5/9/2017

I don’t know why I don’t write daily anymore. Perhaps I could argue that I can’t find time for it because I do a lot of studying, but I really don’t. It’s just that nothing worth mentioning really happens lately, or it does but I’m not motivated to write about it later in the day. How am I supposed to stay motivated with everything that’s happening around me? Well, with, at least, what I think is happening. I do not like to complain, but since this is my diary (perhaps the only thing that I can call mine with confidence), I’ll complain all I want.
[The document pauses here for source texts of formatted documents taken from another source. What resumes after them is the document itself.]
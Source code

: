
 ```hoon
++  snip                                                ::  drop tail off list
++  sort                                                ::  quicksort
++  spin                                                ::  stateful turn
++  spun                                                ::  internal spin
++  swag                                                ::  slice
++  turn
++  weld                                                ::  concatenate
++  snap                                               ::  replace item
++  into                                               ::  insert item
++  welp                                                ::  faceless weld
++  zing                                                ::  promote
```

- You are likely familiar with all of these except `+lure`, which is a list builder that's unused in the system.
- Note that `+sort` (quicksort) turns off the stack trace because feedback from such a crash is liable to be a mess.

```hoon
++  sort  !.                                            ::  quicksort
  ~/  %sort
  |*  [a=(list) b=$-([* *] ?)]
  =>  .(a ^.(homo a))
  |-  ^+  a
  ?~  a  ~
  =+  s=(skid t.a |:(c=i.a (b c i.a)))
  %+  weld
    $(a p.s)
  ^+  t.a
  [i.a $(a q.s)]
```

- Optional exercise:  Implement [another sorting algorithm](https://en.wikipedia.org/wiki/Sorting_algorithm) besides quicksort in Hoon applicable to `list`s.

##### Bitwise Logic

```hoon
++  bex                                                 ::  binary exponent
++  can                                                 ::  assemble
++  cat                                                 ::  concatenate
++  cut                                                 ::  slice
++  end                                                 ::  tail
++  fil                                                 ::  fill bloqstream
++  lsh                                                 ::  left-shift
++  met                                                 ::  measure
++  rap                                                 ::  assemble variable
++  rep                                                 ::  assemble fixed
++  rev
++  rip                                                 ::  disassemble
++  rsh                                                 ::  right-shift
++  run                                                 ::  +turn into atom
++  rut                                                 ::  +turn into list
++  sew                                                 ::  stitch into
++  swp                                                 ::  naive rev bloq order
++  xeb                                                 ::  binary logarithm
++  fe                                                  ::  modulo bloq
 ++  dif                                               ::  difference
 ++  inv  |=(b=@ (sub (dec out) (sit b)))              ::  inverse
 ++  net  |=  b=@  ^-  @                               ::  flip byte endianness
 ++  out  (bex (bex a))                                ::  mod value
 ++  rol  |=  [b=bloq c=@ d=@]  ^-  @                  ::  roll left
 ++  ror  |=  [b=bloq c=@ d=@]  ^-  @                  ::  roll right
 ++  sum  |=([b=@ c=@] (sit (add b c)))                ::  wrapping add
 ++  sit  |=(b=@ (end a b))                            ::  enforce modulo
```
There’s not one thing that hasn’t agitated or made me sad in some way in the past week or so. The thing is that most things that aggravate me make me sad, but some things only aggravate me. All I have left at 17 years of age is feeling sorry for everyone but mainly for myself, anger, hopelessness, and this void that I try to fill by having sexual fantasies, eating way too much sweets, or putting a ton of makeup on, then taking pictures of myself and deleting 73 out of 74 of them. The only thing, and I’m being completely honest and sincere right now, no joking or sarcasm; that could fill the void and keep it full for the rest of my unpredictable life would be love. What a disgusting word, right?! People my age don’t even know what it means and they use it all the time. I’m not saying that I know what it means, it’s just that I know we don’t know what it means, and I don’t use it, but they do. Maybe what I’m looking for isn’t love, but I know it would be the clingiest relationship ever, neither of us could spend a second without each other, we would be like one. Is that healthy? No. In today’s world it isn’t. Well, at least in today’s modern cities and countries. You have your job or school, and so does he, and, because you’re both insecure, paranoid fucks, you both think you’re cheating on each other. Of course that all fucking relationships fail eventually. But if we were on an island, or somewhere where we would do nothing but love each other and treat each other like gods, it would work out. And it would be the best thing in the whole world that has ever been. That’s, of couse, utterly unrealistic of me to even think about, but why the hell wouldn’t I?

I have two assignments that I didn’t do for tomorrow, and a Latin test that I’m not at all prepared for.